Assim, as Ideias sobre o que era a América foram trabalhadas pelos críticos Domingos José Gonçalves de Magalhães, Santiago Nunes Ribeiro e Joaquim Norberto de Sousa e Silva de forma um pouco inconsciente. Exceção a esses críticos, foi Adolfo Varnhagen que sistematizou um pouco o que seria o sentimento de americanidade.
Essa intuição de que o Brasil não era apenas uma pátria, mas também parte constituinte de um continente aparece em Gonçalves de Magalhães como "este imenso e rico país da América", em Joaquim Norberto como "o novo império americano", em Santiago Nunes Ribeiro, este mais voltado para o literário diz que a poesia brasileira "é filha da inspiração americana" e para Varnhagen "Deus o fade bem [ao Brasil], para que os poetas em vez de imitarem o que lêem se inspirem da poesia que brota com tanta profusão do seio do próprio país". Neste ponto alguns trechos da poesia vareliana nos ajudará a visualizar melhor o que esses críticos tinham como ideal de poesia americana:
Pisaste uma nação, - nação tão grande
Que a loucura perdoa-te ("A Willian Christie", Estandarte Auriverde)

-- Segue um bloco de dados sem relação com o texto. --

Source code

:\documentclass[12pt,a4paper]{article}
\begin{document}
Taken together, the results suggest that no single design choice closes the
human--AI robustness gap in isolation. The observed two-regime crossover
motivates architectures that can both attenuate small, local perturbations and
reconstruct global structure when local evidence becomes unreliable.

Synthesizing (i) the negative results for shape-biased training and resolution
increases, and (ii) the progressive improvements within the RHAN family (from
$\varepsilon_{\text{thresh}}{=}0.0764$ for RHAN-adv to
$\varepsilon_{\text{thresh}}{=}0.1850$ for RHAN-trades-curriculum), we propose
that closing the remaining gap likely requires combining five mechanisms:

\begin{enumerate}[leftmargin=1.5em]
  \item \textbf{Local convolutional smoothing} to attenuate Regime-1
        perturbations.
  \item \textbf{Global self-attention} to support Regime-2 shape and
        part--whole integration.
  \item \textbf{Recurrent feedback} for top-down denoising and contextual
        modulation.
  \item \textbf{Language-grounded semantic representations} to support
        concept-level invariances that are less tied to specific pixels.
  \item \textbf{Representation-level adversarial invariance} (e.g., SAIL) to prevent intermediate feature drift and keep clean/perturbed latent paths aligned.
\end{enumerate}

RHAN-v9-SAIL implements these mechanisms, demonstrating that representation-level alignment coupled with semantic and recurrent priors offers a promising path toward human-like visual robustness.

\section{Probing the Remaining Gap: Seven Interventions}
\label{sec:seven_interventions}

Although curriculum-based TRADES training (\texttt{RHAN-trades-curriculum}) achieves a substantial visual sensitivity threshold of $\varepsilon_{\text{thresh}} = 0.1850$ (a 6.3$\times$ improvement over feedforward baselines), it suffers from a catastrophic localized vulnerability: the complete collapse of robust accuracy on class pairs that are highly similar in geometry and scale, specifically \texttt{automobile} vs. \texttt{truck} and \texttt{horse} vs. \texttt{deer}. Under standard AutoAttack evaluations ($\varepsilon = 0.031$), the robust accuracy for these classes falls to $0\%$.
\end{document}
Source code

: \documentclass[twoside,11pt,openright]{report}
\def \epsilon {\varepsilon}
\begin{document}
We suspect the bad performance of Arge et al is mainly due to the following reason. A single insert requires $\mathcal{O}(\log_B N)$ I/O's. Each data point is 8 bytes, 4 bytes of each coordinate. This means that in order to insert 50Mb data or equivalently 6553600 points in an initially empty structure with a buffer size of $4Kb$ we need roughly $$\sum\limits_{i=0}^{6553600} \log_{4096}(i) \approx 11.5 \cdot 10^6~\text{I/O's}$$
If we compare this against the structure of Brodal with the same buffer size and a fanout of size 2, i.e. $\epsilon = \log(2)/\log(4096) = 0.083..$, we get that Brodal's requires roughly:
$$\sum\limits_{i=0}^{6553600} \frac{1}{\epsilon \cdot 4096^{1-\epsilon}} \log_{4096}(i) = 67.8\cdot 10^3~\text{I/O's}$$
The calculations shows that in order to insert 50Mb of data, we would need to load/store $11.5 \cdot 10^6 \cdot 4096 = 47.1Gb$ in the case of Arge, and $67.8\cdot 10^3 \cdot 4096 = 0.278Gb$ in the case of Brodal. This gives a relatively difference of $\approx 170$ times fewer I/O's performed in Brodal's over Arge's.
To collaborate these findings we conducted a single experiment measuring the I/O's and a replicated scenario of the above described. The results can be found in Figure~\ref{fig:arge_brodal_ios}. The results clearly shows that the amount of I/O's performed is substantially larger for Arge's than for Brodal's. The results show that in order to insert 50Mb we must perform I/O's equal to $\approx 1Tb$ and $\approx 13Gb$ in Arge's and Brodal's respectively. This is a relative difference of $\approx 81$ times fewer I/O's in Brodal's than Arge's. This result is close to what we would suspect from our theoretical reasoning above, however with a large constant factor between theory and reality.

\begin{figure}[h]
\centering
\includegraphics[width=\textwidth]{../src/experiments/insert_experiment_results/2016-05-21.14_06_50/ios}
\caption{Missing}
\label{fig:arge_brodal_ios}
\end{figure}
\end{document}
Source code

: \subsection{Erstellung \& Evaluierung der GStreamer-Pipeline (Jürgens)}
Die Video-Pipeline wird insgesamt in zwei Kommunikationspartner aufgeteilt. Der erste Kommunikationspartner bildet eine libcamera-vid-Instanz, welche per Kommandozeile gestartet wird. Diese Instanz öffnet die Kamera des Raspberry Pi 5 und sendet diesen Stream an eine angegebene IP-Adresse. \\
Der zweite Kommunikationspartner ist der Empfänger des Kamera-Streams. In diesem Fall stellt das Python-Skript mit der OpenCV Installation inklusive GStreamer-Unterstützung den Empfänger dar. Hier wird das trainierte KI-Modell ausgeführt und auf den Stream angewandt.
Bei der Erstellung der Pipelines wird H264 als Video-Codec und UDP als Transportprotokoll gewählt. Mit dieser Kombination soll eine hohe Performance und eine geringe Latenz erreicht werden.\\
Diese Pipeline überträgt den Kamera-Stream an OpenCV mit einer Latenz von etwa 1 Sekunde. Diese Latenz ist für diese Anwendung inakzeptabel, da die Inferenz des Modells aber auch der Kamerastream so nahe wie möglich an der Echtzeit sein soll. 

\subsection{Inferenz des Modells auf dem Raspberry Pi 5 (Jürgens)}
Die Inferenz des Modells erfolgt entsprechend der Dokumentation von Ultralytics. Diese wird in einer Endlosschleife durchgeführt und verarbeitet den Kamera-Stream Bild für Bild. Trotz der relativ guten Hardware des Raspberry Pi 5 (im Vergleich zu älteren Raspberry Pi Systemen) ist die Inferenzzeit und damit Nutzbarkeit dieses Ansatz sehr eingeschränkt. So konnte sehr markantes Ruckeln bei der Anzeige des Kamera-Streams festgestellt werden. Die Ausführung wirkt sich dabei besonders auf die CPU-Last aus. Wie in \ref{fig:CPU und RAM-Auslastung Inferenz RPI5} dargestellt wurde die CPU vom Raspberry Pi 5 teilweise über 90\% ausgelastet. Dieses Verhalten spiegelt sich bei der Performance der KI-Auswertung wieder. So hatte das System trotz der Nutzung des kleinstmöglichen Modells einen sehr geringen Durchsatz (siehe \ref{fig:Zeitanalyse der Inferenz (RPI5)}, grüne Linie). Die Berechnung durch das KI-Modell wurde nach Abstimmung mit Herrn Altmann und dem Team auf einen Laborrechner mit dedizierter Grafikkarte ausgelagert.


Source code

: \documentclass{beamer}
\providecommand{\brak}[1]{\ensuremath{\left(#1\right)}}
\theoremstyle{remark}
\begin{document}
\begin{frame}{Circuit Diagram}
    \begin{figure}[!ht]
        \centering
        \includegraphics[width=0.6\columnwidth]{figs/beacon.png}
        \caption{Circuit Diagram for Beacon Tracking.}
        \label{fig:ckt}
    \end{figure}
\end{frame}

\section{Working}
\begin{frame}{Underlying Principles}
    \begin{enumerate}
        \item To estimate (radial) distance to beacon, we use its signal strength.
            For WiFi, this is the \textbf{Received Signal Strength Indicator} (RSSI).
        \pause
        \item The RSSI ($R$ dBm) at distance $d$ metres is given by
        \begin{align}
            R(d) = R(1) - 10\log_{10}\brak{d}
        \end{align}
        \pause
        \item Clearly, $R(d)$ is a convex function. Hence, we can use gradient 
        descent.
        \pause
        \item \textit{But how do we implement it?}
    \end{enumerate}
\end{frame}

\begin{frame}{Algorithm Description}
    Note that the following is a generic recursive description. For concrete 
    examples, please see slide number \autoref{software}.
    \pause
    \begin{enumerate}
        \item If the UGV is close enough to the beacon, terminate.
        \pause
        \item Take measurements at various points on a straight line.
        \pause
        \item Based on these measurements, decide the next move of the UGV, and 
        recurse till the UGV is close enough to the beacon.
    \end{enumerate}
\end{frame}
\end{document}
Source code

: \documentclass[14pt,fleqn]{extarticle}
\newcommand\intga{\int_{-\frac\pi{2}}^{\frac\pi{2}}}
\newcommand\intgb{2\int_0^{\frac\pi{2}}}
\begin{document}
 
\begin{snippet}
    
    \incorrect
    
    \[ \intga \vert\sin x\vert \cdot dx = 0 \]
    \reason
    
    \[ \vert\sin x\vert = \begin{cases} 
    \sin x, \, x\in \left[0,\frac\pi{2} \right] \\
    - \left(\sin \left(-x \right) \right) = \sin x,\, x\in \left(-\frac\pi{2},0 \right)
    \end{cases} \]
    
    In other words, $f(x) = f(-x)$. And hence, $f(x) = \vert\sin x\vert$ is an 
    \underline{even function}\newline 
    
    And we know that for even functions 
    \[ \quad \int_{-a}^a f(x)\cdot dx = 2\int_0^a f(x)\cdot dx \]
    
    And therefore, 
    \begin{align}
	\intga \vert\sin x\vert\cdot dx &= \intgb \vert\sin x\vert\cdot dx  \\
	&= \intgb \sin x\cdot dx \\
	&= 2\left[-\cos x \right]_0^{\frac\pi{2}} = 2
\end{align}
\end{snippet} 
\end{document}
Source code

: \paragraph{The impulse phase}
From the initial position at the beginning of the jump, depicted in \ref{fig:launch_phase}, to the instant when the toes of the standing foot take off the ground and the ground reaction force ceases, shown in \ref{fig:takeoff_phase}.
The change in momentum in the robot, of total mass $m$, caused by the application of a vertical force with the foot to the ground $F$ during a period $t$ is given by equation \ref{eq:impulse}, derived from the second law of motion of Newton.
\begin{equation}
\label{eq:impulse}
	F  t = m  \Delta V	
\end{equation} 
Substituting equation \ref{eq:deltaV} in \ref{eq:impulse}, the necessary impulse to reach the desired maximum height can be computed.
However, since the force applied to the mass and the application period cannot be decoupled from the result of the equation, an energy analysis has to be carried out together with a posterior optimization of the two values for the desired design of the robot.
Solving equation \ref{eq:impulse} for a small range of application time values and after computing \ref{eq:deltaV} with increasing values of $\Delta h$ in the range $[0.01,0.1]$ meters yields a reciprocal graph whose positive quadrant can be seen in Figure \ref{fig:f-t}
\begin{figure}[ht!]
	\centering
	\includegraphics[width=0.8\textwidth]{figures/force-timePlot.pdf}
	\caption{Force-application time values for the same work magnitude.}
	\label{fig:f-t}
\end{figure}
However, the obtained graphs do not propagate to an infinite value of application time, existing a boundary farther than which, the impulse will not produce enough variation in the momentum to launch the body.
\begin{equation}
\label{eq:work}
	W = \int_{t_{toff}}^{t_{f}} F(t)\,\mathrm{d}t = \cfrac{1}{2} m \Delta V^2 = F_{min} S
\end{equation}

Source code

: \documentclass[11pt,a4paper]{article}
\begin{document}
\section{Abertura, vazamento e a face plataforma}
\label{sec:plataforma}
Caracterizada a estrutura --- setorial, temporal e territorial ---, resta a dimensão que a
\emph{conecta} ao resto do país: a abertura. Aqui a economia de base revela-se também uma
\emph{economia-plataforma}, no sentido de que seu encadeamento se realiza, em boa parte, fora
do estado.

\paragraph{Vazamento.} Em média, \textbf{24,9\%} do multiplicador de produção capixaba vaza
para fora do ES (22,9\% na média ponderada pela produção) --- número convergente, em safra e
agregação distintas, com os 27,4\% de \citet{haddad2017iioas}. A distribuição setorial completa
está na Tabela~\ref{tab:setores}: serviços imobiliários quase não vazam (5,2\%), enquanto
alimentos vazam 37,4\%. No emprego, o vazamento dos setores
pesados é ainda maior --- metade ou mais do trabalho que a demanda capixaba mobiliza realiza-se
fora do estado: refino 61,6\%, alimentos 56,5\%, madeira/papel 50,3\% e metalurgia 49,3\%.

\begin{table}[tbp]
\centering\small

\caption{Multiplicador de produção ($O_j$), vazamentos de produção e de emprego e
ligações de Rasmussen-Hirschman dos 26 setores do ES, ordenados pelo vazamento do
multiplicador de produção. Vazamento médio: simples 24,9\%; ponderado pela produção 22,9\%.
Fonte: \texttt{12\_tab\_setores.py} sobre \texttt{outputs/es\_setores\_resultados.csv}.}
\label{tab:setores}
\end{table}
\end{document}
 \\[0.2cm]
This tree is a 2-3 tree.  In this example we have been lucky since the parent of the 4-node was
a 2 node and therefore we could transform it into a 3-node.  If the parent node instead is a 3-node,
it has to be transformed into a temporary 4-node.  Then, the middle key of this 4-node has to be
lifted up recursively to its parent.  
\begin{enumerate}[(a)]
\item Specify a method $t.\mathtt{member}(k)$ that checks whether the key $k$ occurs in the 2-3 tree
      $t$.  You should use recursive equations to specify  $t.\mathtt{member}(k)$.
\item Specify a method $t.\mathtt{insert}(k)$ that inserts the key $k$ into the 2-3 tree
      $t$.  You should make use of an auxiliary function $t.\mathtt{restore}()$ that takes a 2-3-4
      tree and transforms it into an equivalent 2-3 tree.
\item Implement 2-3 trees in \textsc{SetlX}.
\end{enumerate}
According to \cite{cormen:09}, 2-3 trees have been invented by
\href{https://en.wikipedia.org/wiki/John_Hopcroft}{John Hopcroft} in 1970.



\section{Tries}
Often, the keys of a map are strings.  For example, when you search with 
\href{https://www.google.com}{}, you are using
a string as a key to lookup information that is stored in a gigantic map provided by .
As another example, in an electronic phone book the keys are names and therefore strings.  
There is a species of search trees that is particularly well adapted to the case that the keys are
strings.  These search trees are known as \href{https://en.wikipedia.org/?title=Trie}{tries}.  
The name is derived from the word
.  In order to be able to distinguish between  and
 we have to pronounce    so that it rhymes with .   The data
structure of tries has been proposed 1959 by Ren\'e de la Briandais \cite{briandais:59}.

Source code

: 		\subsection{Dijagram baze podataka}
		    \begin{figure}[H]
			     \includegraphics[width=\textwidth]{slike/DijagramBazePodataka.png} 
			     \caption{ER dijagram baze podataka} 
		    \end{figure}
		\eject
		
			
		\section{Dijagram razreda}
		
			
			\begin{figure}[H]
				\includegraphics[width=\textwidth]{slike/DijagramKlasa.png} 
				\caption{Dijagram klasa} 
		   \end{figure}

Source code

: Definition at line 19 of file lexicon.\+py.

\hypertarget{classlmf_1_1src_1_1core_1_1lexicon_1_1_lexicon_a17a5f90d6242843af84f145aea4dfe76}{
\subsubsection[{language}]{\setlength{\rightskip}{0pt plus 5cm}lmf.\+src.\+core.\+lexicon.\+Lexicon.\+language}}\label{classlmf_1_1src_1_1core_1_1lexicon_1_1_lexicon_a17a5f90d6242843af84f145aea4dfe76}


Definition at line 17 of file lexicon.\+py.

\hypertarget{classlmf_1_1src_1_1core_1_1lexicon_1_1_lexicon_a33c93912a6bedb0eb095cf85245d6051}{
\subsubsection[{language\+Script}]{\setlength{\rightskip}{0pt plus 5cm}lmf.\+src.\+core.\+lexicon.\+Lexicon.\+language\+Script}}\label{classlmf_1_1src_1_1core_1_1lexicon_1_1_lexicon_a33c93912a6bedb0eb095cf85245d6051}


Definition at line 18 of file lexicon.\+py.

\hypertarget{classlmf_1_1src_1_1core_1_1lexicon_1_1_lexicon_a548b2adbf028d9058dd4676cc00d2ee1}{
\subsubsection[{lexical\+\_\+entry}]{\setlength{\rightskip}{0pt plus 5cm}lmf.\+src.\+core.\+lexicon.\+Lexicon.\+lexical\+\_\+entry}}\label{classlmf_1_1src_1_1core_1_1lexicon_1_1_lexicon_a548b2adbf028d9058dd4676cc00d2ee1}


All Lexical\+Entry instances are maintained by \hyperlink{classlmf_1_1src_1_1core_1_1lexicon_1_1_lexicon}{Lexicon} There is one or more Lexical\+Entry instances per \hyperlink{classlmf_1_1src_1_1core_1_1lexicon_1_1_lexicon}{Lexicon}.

Neste verso vemos, claramente, a Ideia do Brasil como uma nação e a concretização do pensamento de Magalhães no "tão grande", usado por Varela, dando a Ideia de imensidão do país, mas o Brasil também é visto como um império pelo poeta:
É o império da luz, o Éden dos anjos,
A pátria dos eleitos ("Predestinação", Vozes da América)
Como podemos ver, o Brasil/América é visto como um império, um paraíso, a terra prometida, portanto o que, aqui, havia era uma dádiva de Deus, não era preciso construir nada. Assim, mais uma vez vemos concretizado, na poesia de Varela, a Ideia de outro crítico, que chamou o Brasil de "império" .
E para exemplificar o que disse Adolfo Varnhagen de que os poetas não precisavam "imitar o que lêem", mas apenas observar a natureza brasileira, vejamos mais uma estrofe da obra vareliana:
Porém minh'alma triste e sem um sonho
Repete olhando o prado, o rio, a espuma:
__ Ó mundo encantador, tú es medonho! ("Sonêto", Vozes da América)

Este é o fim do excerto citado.